EXERCISE GOAL:
After counting the lines below that hold the word "image", reply with the count and nothing else.

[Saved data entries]
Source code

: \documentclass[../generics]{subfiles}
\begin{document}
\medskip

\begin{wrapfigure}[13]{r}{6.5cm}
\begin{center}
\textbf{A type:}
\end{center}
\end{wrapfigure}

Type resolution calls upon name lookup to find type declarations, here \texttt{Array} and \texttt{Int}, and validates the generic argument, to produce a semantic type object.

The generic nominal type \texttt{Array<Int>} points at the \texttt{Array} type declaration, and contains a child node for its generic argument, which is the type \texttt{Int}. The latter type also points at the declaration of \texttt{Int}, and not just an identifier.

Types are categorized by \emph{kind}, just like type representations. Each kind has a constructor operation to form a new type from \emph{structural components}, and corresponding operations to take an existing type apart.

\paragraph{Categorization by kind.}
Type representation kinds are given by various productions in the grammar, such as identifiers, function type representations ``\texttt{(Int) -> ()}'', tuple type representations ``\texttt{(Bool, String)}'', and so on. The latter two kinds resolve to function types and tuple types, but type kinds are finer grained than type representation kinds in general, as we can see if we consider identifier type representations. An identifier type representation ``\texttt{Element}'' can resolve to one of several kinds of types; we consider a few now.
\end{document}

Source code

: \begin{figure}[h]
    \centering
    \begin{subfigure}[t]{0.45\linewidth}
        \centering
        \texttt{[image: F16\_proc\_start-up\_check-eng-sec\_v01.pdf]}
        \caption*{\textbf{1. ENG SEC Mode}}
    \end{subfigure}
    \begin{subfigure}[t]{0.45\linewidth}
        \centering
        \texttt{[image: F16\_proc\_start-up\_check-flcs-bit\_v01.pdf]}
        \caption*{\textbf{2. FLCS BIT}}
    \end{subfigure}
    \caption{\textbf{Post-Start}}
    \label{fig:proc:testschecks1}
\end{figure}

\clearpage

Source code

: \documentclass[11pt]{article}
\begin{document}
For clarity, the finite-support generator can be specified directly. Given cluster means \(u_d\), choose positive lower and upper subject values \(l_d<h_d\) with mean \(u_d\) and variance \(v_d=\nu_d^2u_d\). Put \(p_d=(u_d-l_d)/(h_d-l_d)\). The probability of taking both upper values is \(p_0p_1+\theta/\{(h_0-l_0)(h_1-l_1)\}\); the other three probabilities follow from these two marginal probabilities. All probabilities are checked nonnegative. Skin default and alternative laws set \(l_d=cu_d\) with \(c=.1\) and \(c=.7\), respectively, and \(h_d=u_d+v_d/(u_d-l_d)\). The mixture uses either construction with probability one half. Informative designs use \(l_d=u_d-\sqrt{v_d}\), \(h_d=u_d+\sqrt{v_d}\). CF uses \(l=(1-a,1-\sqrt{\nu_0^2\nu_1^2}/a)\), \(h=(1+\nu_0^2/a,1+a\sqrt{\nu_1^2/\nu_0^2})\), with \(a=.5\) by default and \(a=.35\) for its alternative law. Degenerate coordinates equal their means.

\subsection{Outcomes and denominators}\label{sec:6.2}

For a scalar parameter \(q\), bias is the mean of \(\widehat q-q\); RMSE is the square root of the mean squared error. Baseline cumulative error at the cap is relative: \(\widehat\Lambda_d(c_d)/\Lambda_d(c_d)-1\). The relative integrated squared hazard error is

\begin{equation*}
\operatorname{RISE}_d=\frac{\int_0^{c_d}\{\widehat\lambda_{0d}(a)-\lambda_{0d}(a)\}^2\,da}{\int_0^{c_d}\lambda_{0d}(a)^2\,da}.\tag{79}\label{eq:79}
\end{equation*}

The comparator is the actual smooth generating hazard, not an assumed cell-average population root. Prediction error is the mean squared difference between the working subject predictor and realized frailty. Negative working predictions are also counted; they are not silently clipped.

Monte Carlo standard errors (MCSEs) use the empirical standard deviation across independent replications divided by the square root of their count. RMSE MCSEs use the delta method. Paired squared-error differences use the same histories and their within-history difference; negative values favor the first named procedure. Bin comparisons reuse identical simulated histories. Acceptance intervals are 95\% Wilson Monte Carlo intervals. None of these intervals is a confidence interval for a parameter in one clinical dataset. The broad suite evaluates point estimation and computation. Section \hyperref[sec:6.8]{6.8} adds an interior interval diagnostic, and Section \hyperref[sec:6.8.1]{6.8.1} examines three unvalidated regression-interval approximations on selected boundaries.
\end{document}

ANSWER BOX:
2